# Help IDing colors



## dixiegirl3179 (Jan 20, 2010)

Hey all...

I just joined the NMGA and as soon as I hear back that my herd name and tattoo were accepted I'm going to start registering my girls with them. I need some help IDing the colors. Most of them I know are black painted agouti..just need that confirmed. I have twin girls that are a reddish color but I don't know what to call the color...I think maybe black trimmed caramel, but I don't know if it's light or dark caramel. Anyway..I'll post some pics and would appreciate if ya'll would let me know what you think. Also I think Mabel is a cou blanc, but not positive. 

Thanks!


----------



## toth boer goats (Jul 20, 2008)

Wish I could help but I only know the boers...which is easy.... :wink: 

Hope someone will be able to help you...with that question..... :hug:


----------



## liz (Oct 5, 2007)

The " Agouti" pattern is what my doe Bootsie is....yours would be black and white with frosted ears. Clara looks to have some frost to the hair tips, I'd say she's a red roan. Opie would be a broken buckskin with extensive white. Bee looks to be Chamoisee. Very pretty herd you have!


----------



## KW Farms (Jun 21, 2008)

Are these nigerians? or pygmy crosses?

Black and white does I just put "black and white" or "black with white overlay" or "black with abundant white".
The doe in the last picture is pygmy colored. I would guess she is mostly pygmy. For a pygmy she would be a medium caramel, for a nigerian she could somewhat be a chamoisee, but her color is classic caramel agouti...meaning pygmy.
Mabel: Cou Clair 
Clara: Also a pygmy color, but for a nigerian could kind of be a chamoisee. 
Opie: No, I would just call him closer to chamoisee with white overlay, again seeing some pygmy markings on him. If he was a real chamoisee his legs would be solid black or solid dark chocolate along with his underbelly and on the ridge of his back. 

The caramel agouti does really shouldn't be registered as nigerians, their color says pygmy and I would guess they have a lot of pygmy in them if not pure pygmy.


----------



## StaceyRosado (Oct 5, 2007)

in goats there isnt a color pattern called "paint" 

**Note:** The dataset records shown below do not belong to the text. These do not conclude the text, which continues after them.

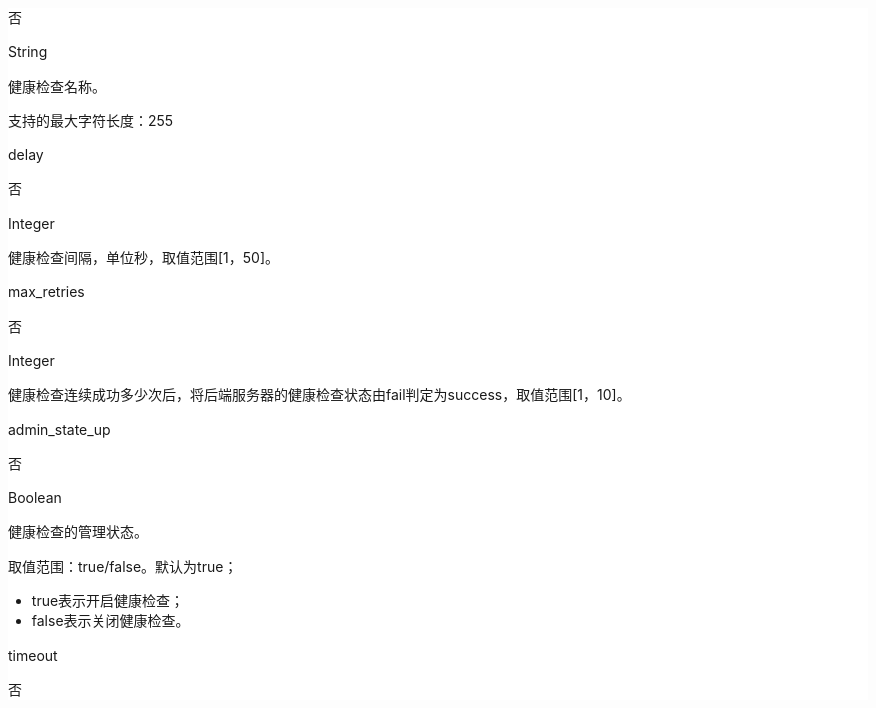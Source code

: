 <td class="cellrowborder" valign="top" width="13.978602139786023%" headers="mcps1.2.5.1.2 "><p id="p6300666305"><a name="p6300666305"></a><a name="p6300666305"></a>否</p>
</td>
<td class="cellrowborder" valign="top" width="15.428457154284573%" headers="mcps1.2.5.1.3 "><p id="p103001062301"><a name="p103001062301"></a><a name="p103001062301"></a>String</p>
</td>
<td class="cellrowborder" valign="top" width="49.495050494950505%" headers="mcps1.2.5.1.4 "><p id="p20300156103020"><a name="p20300156103020"></a><a name="p20300156103020"></a>健康检查名称。</p>
<p id="p1264211013318"><a name="p1264211013318"></a><a name="p1264211013318"></a>支持的最大字符长度：255</p>
</td>
</tr>
<tr id="row15300666308"><td class="cellrowborder" valign="top" width="21.0978902109789%" headers="mcps1.2.5.1.1 "><p id="p230036193012"><a name="p230036193012"></a><a name="p230036193012"></a>delay</p>
</td>
<td class="cellrowborder" valign="top" width="13.978602139786023%" headers="mcps1.2.5.1.2 "><p id="p230086123012"><a name="p230086123012"></a><a name="p230086123012"></a>否</p>
</td>
<td class="cellrowborder" valign="top" width="15.428457154284573%" headers="mcps1.2.5.1.3 "><p id="p230018633015"><a name="p230018633015"></a><a name="p230018633015"></a>Integer</p>
</td>
<td class="cellrowborder" valign="top" width="49.495050494950505%" headers="mcps1.2.5.1.4 "><p id="p20300164309"><a name="p20300164309"></a><a name="p20300164309"></a>健康检查间隔，单位秒，取值范围[1，50]。</p>
</td>
</tr>
<tr id="row12300964305"><td class="cellrowborder" valign="top" width="21.0978902109789%" headers="mcps1.2.5.1.1 "><p id="p1430046103010"><a name="p1430046103010"></a><a name="p1430046103010"></a>max_retries</p>
</td>
<td class="cellrowborder" valign="top" width="13.978602139786023%" headers="mcps1.2.5.1.2 "><p id="p183001664309"><a name="p183001664309"></a><a name="p183001664309"></a>否</p>
</td>
<td class="cellrowborder" valign="top" width="15.428457154284573%" headers="mcps1.2.5.1.3 "><p id="p12300146123016"><a name="p12300146123016"></a><a name="p12300146123016"></a>Integer</p>
</td>
<td class="cellrowborder" valign="top" width="49.495050494950505%" headers="mcps1.2.5.1.4 "><p id="p1991219919349"><a name="p1991219919349"></a><a name="p1991219919349"></a>健康检查连续成功多少次后，将后端服务器的健康检查状态由fail判定为success，取值范围[1，10]。</p>
</td>
</tr>
<tr id="row193001569303"><td class="cellrowborder" valign="top" width="21.0978902109789%" headers="mcps1.2.5.1.1 "><p id="p930056103015"><a name="p930056103015"></a><a name="p930056103015"></a>admin_state_up</p>
</td>
<td class="cellrowborder" valign="top" width="13.978602139786023%" headers="mcps1.2.5.1.2 "><p id="p1530014614307"><a name="p1530014614307"></a><a name="p1530014614307"></a>否</p>
</td>
<td class="cellrowborder" valign="top" width="15.428457154284573%" headers="mcps1.2.5.1.3 "><p id="p193001361301"><a name="p193001361301"></a><a name="p193001361301"></a>Boolean</p>
</td>
<td class="cellrowborder" valign="top" width="49.495050494950505%" headers="mcps1.2.5.1.4 "><p id="p14932133633814"><a name="p14932133633814"></a><a name="p14932133633814"></a>健康检查的管理状态。</p>
<p id="p737455383817"><a name="p737455383817"></a><a name="p737455383817"></a>取值范围：true/false。默认为true；</p>
<a name="ul118694033910"></a><a name="ul118694033910"></a><ul id="ul118694033910"><li>true表示开启健康检查；</li><li>false表示关闭健康检查。</li></ul>
</td>
</tr>
<tr id="row143001867306"><td class="cellrowborder" valign="top" width="21.0978902109789%" headers="mcps1.2.5.1.1 "><p id="p230012613302"><a name="p230012613302"></a><a name="p230012613302"></a>timeout</p>
</td>
<td class="cellrowborder" valign="top" width="13.978602139786023%" headers="mcps1.2.5.1.2 "><p id="p14300864308"><a name="p14300864308"></a><a name="p14300864308"></a>否</p>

You just pick the colors they are - like brown and black or brown and white or black and white. if they have frosted ears you can add that. Its not an exact science. Some choose to do the pattern names like chamoisee or cou clair, carmel, buckskin etc. If a pattern has some white on it we call it "broken with white" or "white overlay"


----------



## dixiegirl3179 (Jan 20, 2010)

The black and white doe and the con claire are twin sisters and were sold as Pygmies..they're obviously not pygmies, surely not full nigerian..I think there's some other dairy goat breed in there. The carmel girls are twin sisters that were sold to me as pygmies. I believe they are pygmies. Opie was sold to me as a nigerian. The two black and white babies are the daughters of the older does. They share a father, his picture is below. I no longer own him. I was told he was nigerian. He was very small and blue eyed. None of them are registered which is why I am registering them with the NMGA. When tax returns roll around I plan to purchase a couple of registered Nigerian Dwarfs. There's not a whole lot around here, but there seems to be a decent breeder about an hour away. 

The reason I used the term painted is because on the NMGA website it has a section on mini goat colors and it said that when there is white on the coat it is called "painted" and that the speckled ears is an agouti trait, and that the goat could be painted and agouti at the same time. Trimmed also came from that site..it said that the black stripe down the back and black on the feet was known as trimmed and that the goat could be painted, trimmed and agouti at the same time. They also said they would accept dairy goat color terminology. Whew..confusing lol.


----------



## StaceyRosado (Oct 5, 2007)

sounds like they have their own terminology -- but then again they are registering all sorts of mix breeds.


----------



## dixiegirl3179 (Jan 20, 2010)

This is true...I'll get it figured out. I really hope that the couple of ND breeders near me have some babies left when tax returns come out. One already has her babies for sale on the website.


----------